Not for Memphis the hellish factory towns of the North, the urban poverty, the miserable conditions which, as in Russian cities, created a breeding ground of anarchy and unrest. Memphis was about to march from cotton and mules into engineering and services. Here small work forces could exist in ideal environments while producing something for which the whole world would willingly pay! I enjoyed the confidences of the city’s most influential leaders. My opinions were sought by ‘Boss’ Crump, whom everyone recognised as the strongest force in the city: the charismatic possessor of enormous political energy and brilliant insight, his only mistake would be to turn his back on those who most wished to help him. But for a single mistake of judgment he might have become the South’s own Mussolini. Crump’s sophisticated opinions on the Negro Question were illuminating. They expanded my horizons considerably. His plans for Southern self-sufficiency were years ahead of their time.
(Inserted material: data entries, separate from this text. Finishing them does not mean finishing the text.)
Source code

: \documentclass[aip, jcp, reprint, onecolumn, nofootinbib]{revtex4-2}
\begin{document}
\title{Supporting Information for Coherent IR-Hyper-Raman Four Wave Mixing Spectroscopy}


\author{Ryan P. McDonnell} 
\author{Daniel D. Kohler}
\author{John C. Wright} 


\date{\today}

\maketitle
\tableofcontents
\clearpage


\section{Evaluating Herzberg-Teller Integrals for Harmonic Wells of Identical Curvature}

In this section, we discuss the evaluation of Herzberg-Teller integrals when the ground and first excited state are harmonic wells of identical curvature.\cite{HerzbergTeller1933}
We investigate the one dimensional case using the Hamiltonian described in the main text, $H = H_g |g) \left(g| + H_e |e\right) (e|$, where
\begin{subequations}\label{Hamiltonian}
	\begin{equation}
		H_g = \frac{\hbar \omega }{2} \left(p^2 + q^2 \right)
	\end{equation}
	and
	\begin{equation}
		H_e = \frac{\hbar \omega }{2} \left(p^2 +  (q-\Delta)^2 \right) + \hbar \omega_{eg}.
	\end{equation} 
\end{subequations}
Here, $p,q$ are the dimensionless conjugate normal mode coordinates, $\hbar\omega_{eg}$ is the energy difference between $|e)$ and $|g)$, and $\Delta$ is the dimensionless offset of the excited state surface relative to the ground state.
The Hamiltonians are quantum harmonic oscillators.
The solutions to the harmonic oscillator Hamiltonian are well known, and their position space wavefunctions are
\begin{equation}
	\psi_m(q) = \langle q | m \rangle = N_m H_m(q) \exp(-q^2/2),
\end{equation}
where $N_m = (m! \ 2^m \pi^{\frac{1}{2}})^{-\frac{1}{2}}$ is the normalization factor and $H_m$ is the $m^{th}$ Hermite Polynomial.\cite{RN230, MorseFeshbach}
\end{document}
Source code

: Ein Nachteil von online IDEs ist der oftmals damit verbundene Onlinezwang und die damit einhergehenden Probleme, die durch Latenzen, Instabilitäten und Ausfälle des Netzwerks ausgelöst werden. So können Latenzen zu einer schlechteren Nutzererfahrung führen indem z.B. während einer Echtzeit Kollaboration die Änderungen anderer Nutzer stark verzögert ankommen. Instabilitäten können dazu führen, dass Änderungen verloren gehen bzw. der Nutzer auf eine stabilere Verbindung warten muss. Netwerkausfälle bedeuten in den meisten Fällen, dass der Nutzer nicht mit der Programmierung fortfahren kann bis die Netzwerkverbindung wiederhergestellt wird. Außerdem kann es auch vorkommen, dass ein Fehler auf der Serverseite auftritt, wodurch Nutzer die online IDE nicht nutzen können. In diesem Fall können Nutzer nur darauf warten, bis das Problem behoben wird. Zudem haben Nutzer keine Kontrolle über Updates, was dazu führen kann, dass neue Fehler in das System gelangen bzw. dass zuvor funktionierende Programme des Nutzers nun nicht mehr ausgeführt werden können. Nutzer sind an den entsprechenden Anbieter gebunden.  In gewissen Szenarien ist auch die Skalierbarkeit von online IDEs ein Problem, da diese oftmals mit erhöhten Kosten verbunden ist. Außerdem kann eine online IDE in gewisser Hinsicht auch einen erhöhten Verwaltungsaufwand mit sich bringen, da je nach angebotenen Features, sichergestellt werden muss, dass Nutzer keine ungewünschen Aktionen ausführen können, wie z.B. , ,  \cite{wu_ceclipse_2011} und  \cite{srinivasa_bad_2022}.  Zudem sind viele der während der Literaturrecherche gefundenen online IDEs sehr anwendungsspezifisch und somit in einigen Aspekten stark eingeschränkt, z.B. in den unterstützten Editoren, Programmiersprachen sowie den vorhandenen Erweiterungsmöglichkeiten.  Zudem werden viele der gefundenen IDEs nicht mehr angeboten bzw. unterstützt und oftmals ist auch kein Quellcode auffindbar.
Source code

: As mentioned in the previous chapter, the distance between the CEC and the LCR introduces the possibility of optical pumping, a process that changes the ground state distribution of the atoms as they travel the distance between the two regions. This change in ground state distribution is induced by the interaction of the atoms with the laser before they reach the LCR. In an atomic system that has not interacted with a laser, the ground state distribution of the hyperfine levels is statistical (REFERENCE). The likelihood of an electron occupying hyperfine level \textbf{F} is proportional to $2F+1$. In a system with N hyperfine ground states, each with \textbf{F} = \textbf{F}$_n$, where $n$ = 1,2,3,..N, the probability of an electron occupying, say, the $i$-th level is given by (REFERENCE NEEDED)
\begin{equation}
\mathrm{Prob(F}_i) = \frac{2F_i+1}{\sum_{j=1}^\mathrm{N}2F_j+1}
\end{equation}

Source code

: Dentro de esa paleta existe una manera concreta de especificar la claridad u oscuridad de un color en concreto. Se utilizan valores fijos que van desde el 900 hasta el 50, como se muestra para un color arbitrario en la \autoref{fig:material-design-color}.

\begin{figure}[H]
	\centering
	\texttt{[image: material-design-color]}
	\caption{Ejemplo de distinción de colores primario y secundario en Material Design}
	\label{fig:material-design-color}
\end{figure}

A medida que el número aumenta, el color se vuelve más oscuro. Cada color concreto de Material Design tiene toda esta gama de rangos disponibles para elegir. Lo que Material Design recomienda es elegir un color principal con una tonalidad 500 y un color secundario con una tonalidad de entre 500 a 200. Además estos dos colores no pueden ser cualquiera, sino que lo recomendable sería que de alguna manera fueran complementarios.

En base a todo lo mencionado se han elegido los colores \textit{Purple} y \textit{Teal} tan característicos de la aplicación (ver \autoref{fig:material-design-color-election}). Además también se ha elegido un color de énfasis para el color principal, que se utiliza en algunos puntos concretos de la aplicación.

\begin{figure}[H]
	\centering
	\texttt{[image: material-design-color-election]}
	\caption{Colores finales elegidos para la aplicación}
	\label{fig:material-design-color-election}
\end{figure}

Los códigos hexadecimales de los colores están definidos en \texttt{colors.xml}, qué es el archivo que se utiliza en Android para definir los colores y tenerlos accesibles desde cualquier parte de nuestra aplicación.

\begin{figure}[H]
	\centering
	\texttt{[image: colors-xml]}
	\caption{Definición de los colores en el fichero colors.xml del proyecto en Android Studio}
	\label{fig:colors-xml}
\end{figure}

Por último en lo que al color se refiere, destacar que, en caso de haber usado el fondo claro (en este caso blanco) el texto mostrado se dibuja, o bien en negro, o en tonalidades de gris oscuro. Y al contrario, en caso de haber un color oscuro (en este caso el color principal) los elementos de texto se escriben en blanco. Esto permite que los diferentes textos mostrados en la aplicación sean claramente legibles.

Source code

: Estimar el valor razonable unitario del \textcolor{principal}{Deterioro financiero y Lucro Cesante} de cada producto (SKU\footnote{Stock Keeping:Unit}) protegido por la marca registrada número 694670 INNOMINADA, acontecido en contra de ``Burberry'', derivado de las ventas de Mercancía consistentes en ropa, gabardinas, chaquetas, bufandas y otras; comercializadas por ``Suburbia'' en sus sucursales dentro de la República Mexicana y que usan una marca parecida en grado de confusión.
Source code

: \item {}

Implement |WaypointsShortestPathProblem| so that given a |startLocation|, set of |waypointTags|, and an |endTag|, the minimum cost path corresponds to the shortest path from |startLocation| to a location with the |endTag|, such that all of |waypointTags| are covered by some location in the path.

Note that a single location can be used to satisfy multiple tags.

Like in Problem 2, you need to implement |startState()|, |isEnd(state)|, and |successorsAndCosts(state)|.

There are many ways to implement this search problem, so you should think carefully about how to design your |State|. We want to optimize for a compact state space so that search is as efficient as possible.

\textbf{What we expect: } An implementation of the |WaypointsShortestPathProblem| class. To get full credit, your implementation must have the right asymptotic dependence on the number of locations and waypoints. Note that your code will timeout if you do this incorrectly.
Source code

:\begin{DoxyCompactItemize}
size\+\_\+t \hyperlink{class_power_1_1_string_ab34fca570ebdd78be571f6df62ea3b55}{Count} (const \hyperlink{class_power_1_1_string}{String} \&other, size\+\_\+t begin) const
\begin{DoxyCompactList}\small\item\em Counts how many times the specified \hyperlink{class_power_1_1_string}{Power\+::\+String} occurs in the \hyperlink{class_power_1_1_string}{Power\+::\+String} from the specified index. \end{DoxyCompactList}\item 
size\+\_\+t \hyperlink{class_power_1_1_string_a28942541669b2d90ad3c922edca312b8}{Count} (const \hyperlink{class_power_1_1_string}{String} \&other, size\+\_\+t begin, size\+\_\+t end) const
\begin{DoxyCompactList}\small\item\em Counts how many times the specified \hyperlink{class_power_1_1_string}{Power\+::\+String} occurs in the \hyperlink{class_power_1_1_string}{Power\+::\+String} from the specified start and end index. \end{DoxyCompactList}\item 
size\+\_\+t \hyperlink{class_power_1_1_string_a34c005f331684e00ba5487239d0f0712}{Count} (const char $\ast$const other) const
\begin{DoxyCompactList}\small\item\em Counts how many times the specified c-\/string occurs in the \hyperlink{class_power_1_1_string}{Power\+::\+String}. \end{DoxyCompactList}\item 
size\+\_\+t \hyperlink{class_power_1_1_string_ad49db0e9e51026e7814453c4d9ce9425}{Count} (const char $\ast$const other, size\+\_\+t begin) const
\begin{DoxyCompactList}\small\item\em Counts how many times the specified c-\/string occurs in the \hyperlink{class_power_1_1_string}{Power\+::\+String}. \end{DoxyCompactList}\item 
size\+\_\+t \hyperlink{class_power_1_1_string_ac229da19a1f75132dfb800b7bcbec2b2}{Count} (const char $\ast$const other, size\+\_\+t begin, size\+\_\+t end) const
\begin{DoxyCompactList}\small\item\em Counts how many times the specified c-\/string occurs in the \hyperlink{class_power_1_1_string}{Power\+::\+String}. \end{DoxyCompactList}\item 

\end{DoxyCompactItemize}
Another far-sighted individual was then a leading businessman in Memphis, the inventor of modern supermarkets in his famous Piggly Wiggly grocery chain. He was building himself a magnificent house of pig-coloured marble near Overton Park and one afternoon treated me to an individual tour of his half built palace. Jewish interests ruined him before he could occupy his own mansion; his name, of course, was Clarence Saunders. I remember him being particularly interested in my ideas for an electrically operated automatic self-service market. I believe that towards the end of his life, still battling bravely against the combined might of Carthage, which by then had all but crushed the entire country, he attempted to make my dream a reality. He was dragged down in the end, however, by the Great Depression. People seemed to think this some sort of natural force, like a drought or an earthquake. Ask any Ukrainian if Stalin was an earthquake.